Embora a pauta contemple temas difusos, como o combate à corrupção, ela se resume à deposição da presidenta Dilma e do fim do ciclo de governos do PT. O ódio de classe é indisfarçável, embora se esforcem para camuflar. Mas foram atos expressivos e o movimento popular precisa responder não apenas com manifestações igualmente expressivas, mas procurando apontar saídas para o impasse.

Há evidentes sinais de que a pauta difusa começa a ganhar adeptos em setores médios que não são tradicionalmente de direita e até já foram eleitores do PT. Entre esses temas difusos estão o combate à corrupção e a repulsa à política de maneira geral. A expressiva manifestação de hostilidade a Aécio e Alckmin, ambos do PSDB, no ato de São Paulo, expressa sem retoques essa assertiva.

E aqui está o impasse e o dilema para os “líderes” desse movimento e a “massa” que vem atendendo aos seus apelos: eles têm pauta distinta.

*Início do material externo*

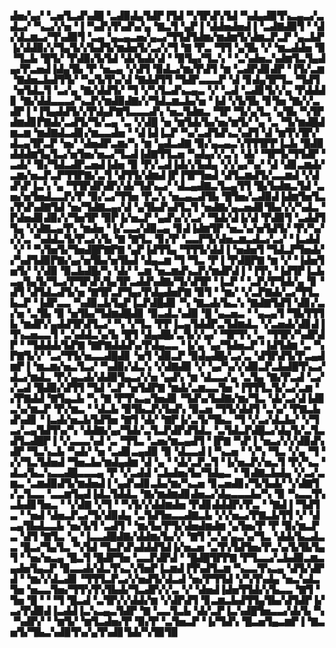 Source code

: ▟▅▞▄▞▝▃▅▜▃▟▚▟█▝▃▟▉▟▄▜▟▛▐▜▟▝▚▜▛▟▚▜▟▝▚▟▄▟▉▜▚▃▄▃▞▃▟▃▞▝▚▃▞▞▅▝▐▝▚▟▚▜▚▟▚▞▄▝▇▃▜▝▄▛▐▝▟▟▅▟▅▟▐▝▃▟▇▟▉▜▝▝▟▞▟▃▆▃▞▜▚▟▉▜▝▃▄▝▄▃▄▃▅▞▄▃▞▜▜▟▜▟▆▞▆▟▆▜▞▟▆▃▛▃▛▝▄▃▙▛▐▞▟▟▉▞▞▜▄▜▞▞▙▟▜▞▆▟▅▜▞▃▞▞▜▝▇▝▛▃▝▜▜▝▄▜▙▝▞▝▆▃▟▟▅▝▉▝▜▃▙▝█▜▞▝▛▟▉▞▙▜▟▝▟▞▙▟▞▟▝▝▉▜▄▞▜▃▚▝▝▃▚▟▅▃▚▟▆▜▃▜▄▟▄▞▛▃▅▟▐▟▄▜▙▝▛▝▅▃▄▝▞▟▜▝▉▟▃▞▆▞▛▟▜▝▆▝▃▟▛▟▊▟▛▝▐▜▞▃▆▝▇▟▅▃▙▟▜▜▞▝▚▞▙▜▚▞▟▝▇▟▟▜▜▝▜▟▛▃▃▃▛▝▟▝▊▟▄▜▛▜▃▝▜▟▜▝▅▜▟▃▜▝▃▞▄▝▇▞▟▟▜▞▝▜▝▞▚▜▃▟▚▃▄▃▝▞▝▃▟▝▃▟▊▜▞▞▄▝▛▟▟▟▊▝▇▞▟▟▃▃▃▞▚▃▛▞▆▟▉▟▇▞▞▜▟▃▆▃▙▞▅▝▐▟▝▞▙▜▙▝▊▜▅▝▇▞▞▃▟▛▐▝▐▜▄▟▟▜▞▞▛▟▄▛▇▜▃▃▃▟▚▝▅▃▜▟▆▃▝▜▛▝▜▞▄▜▃▝▄▜▙▝▚▜▛▟▆▟▊▛▇▟▞▃▟▜▞▜▞▃▄▝▃▝▞▟█▝▅▝▆▜▟▞▙▞▅▞▆▜▞▝▄▝▃▝▜▞▆▟█▟▆▃▆▝▆▟▇▟▃▟▊▞▆▃▃▟▅▝▝▟▐▟▐▃▛▝▚▞▃▟▜▟▚▃▚▟▜▝▟▝▆▜▚▜▛▞▟▃▄▜▛▃▛▝▅▞▝▟▅▟▛▃▆▞▚▝▆▝▄▟▃▟▇▝▉▞▄▃▄▃▚▜▜▜▛▛▐▃▙▝█▟▉▟▟▟▆▜▄▜▃▞▅▜▅▞▅▃▞▜▃▟▐▟▇▜▜▃▅▝▚▟▄▞▞▃▚▝▟▞▝▜▛▜▞▜▜▟▛▝▃▟▞▝▉▞▜▟▃▟▛▃▅▟▐▟▅▝▉▝▛▞▃▟▐▟▞▞▙▟▄▝▞▞▄▞▚▞▝▟▝▟▊▃▆▟▞▃▆▞▅▃▛▃▛▜▜▛▇▞▃▜▝▟▜▜▞▟▆▟▐▛▐▜▛▜▅▟▝▟▜▃▆▟▜▞▃▃▆▟▝▞▟▟▚▛▐▃▚▝▄▝▜▜▛▟▛▟▛▞▟▞▜▟▚▃▞▝▟▃▄▟▇▃▜▃▄▜▜▝█▞▙▟▆▃▜▟▝▃▅▞▅▜▅▟▃▃▛▞▛▝▉▞▃▞▜▜▅▝▛▃▚▝▅▃▄▃▟▜▙▝█▜▅▞▃▟▉▟▐▟▆▜▅▜▃▞▛▟▚▟▇▜▟▝▅▞▜▟▇▃▄▞▟▝▄▜▙▟▚▟▜▃▜▝▅▟▇▞▄▃▅▟▊▜▙▞▞▞▚▟▃▝▛▟▅▟▊▟▉▞▞▜▅▜▛▝▉▛▐▞▅▃▛▝▄▟▚▞▞▃▞▝▜▟▞▟▐▞▟▝▛▟▉▜▝▃▟▟▜▜▄▝▞▟▇▃▄▜▚▝▆▟▅▝▐▞▃▃▞▟▉▃▄▝▊▟▐▟▆▜▛▝▅▃▚▞▅▜▟▜▞▝▛▞▚▞▞▞▃▝▚▟▟▃▜▞▛▃▞▞▙▝▇▝▇▜▃▝▊▞▛▝▃▃▛▜▞▟▅▃▆▃▟▃▞▃▞▝▐▃▟▟▝▞▝▝▚▜▅▜▞▜▅▟█▛▇▛▇▝▄▛▐▟▜▜▄▝▜▜▜▞▟▟▐▝▅▟▅▜▝▜▟▃▛▜▅▟▞▞▚▟▜▟▉▛▇▞▄▞▅▜▙▞▅▜▙▟▝▟▄▃▆▝▜▝▜▃▝▛▐▝▛▟█▛▇▝▆▝▞▝▐▟▅▜▅▜▞▝▞▟▉▝▉▃▙▟█▞▚▝▟▞▝▃▆▝▅▃▆▟▚▃▛▞▆▟▛▟▐▝▐▜▚▝▐▟▜▛▐▃▙▃▄▜▄▜▞▜▃▞▛▜▛▟▚▜▄▜▛▃▟▟▚▟▇▞▜▞▟▜▛▝▐▃▛▝▝▃▛▞▛▜▟▞▄▝▊▝▟▜▝▟▜▟▃▟▜▞▅▝▇▜▛▃▛▜▄▞▛▟▄▟▅▛▇▝▉▜▝▝▆▞▝▞▃▛▇▟▞▃▞▜▜▃▙▃▛▝▐▟▛▃▃▝▚▟▉▃▙▜▄▛▐▃▛▟█▟▊▝▚▝▇▃▟▞▙▃▚▝▇▟▇▜▟▜▝▟▊▞▃▞▅▝▃▜▙▝▉▝▅▜▙▞▜▟▆▟█▟▊▝▉▃▟▃▚▟▉▝█▝▄▃▅▃▝▝▄▃▄▜▝▜▙▜▜▜▙▝▆▟▛▞▄▟▟▜▛▟▜▃▞▝▚▝▞▜▃▝▛▛▐▃▄▜▟▟▛▃▜▟▆▟▃▝▞▃▅▟▞▟▊▟▐▜▚▃▅▃▃▜▝▃▚▟▟▃▚▞▙▝█▜▝▟▄▟█▞▃▜▞▞▄▞▝▜▛▜▚▝▃▝▜▜▛▞▚▟▛▟▛▝▝▜▟▟▟▞▙▛▇▝▇▛▇▟▟▟▚▞▛▟▄▃▃▝▐▞▄▝▄▞▜▟▅▃▛▝▐▟▜▟▆▝▃▝▚▛▇▜▞▞▝▃▞▜▜▞▅▃▃▟█▟▊▝▅▜▝▟▉▃▛▝▉▟▄▟█▞▃▞▃▝▟▜▛▟▜▞▛▃▄▟▆▛▐▝▆▃▆▞▅▃▜▃▞▝▚▟▉▞▟▃▚▝▞▟▇▟▉▝▞▝▄▞▚▞▞▟▉▃▛▃▙▟█▜▚▃▞▟▃▞▆▟▃▝▛▞▄▃▟▞▟▟▉▜▄▃▞▞▅▝▄▟▚▝▆▝▟▃▃▞▄▝▃▜▄▝▇▞▛▃▟▝▃▞▞▃▟▝█▟▉▞▟▜▜▝▜▟▝▃▛▝▅▜▟▛▇▝▆▟▞▃▆▃▃▜▅▝▐▜▜▜▃▜▞▃▞▃▆▝▞▛▇▟▟▝▇▜▄▃▙▝▚▝▇▝▛▜▚▃▄▜▅▟▊▝▜▟▚▞▙▟▇▞▆▞▜▃▝▟▞▃▞▟▐▟▊▃▚▞▆▃▛▝▛▞▆▃▝▝▟▃▙▝▉▜▙▃▛▞▙▟▚▝▉▃▅▝▜▜▞▟▟▜▝▃▚▞▝▛▇▃▙▟▚▟▊▝▐▃▟▞▅▃▙▜▟▜▅▝▇▜▝▟▞▝▇▛▐▞▃▜▞▜▙▃▝▜▝▞▃▞▟▃▙▞▝▞▜▃▞▃▄▜▟▜▚▞▚▝▟▟▇▞▄▞▜▟▞▃▜▃▛▟▛▟▜▟▃▝▃▜▟▃▛▟█▃▞▟▄▜▞▃▜▃▟▜▃▟█▛▐▝▞▃▃▃▚▟▝▃▝▜▜▃▝▃▅▞▆▃▄▟▜▝▐▛▇▝▚▛▐▝▅▃▞▞▞▟▉▟▚▟▛▝▜▃▚▃▙▝▚▟▞▝▅▝▃▟▊▃▄▟▉▝▉▝▟▃▃▟▐▝▚▃▅▝▝▞▚▝▜▃▝▞▄▝▜▝▞▞▜▃▜▟▅▟▝▜▅▃▙▞▆▟▄▟▆▝▟▝▄▝▝▟▞▃▛▃▜▝▐▞▅▃▛▞▅▃▜▝▛▞▚▃▝▟▃▞▙▃▚▃▃▟█▃▃▃▄▝▛▝▞▃▟▟▝▃▙▟▅▞▙▞▜▟▄▃▝▝▊▟▇▃▙▟▄▝▞▃▞▃▆▃▝▃▆▟▉▟▜▞▆▟▅▟▐▝▄▟▚▟▊▃▙▞▆▞▚▃▅▝▊▃▅▟▊▞▜▞▙▟▞▝▞▟▇▜▞▃▜▃▃▝▃▃▆▜▄▟▐▟▃▜▟▟▃▝▇▞▆▟▆▟▊▟▅▃▞▟▄▃▃▃▙▞▚▝▉▝▚▃▃▜▚▃▙▟▊▜▅▃▝▝▞▟▇▝▞▜▝▝▚▜▞▞▟▟▆▟▅▝▛▟▊▟▟▟▛▞▛▃▝▝▇▟▐▝▜▟▜▃▝▝▅▟▝▟▅▃▛▃▞▜▞▟▉▟▄▝▃▜▟▜▅▃▃▟▇▃▙▝▞▞▅▃▞▛▇▃▙▜▜▝▞▝▟▃▄▜▙▟▃▃▙▝▅▞▙▜▝▃▟▜▝▝▆▞▙▞▛▜▞▟▅▟▆▟▆▝▄▜▅▞▛▝▛▝▉▞▆▃▛▃▝▟▜▝▇▜▃▝▄▝▐▃▃▟█▟▇▞▟▟▆▞▙▞▞▝▇▜▝▃▚▞▄▃▚▞▜▃▝▟▟▞▙▃▟▃▃▝█▃▞▜▄▜▃▝▚▜▟▝▜▃▛▟▚▟▟▟▜▟▐▞▅▃▅▝▃▜▚▜▟▜▅▞▛▃▚▞▙▜▙▜▄▜▝▝▅▞▅▃▄▝█▃▜▝█▟▛▜▅▝▃▃▛▟▛▟▝▝█▟█▜▛▛▇▝▛▜▃▃▞▃▙▟▉▃▆▃▄▟▅▜▄▃▛▝▉▃▃▟▞▟▃▜▚▃▚▜▅▛▐▃▆▟▐▜▚▟▜▃▆▝▚▃▃▜▚▃▄▝▟▜▞▟▛▟▝▝▆▞▞▟▃▟▊▝▜▜▜▃▛▃▞▞▅▟▜▞▟▃▟▝▅▞▛▜▜▟▝▞▚▜▚▟▄▝▅▃▚▟▃▜▅▝▅▃▃▜▅▞▜▜▚▜▚▜▙▟▞▜▃▟▛▞▞▃▝▞▝▟▅▟▐▟▅▜▜▟▞▞▙▃▃▝▇▜▝▜▅▝█▝▝▝▜▝█▃▟▝▃▜▛▞▞▟▟▞▆▝▞▟▛▟▜▝▊▃▆▃▙▟▜▜▄▜▙▞▟▜▟▛▐▞▃▞▛▟▉▟▐▃▟▟▐▃▚▃▄▃▜▟▛▝▇▝▃▃▜▃▙▝▟▞▃▛▐▃▚▟█▜▅▃▃▞▟▞▙▝▚▝▚▟▛▞▝▝▆▜▞▝▆▜▃▟▅▞▛▝▉▞▛▝▃▜▅▃▛▝▐▞▜▟▚▝█▃▅▜▄▃▆▛▐▝▇▃▅▜▞▜▙▃▚▟▉▜▚▞▄▜▚▟▊▜▟▞▚▜▉▜▉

Enquanto os líderes do “Movimento Brasil Livre” e “Vem pra Rua”, dentre outros, defendem pautas reacionárias e procuram alianças formais com a direita política convencional (PSDB, DEM, etc.), a massa os hostiliza e defende propostas como a valorização dos serviços públicos e o respeito às liberdades individuais, como atesta a pesquisa feita por pesquisadores da USP (www.goo.gl/QtDsIz).

Os dados dessa pesquisa confirmam o perfil elitista dos manifestantes. Indica que eles desconfiam tanto do PT quanto de todos os demais partidos e políticos. Desconfiam também dos meios de comunicação. Mas defendem, igualmente, serviço público de qualidade e respeito aos direitos individuais, como a união homoafetiva.

Como conciliar a pauta da massa com a dos “líderes” do movimento, que odeiam o PT mas adoram os partidos e os políticos de direita? Que falam em combate à corrupção abraçados com políticos formalmente denunciados por corrupção? Que querem privatizar todo tipo de serviço público, a começar pela saúde e educação e chegando na entrega completa do pré-sal às petroleiras estrangeiras?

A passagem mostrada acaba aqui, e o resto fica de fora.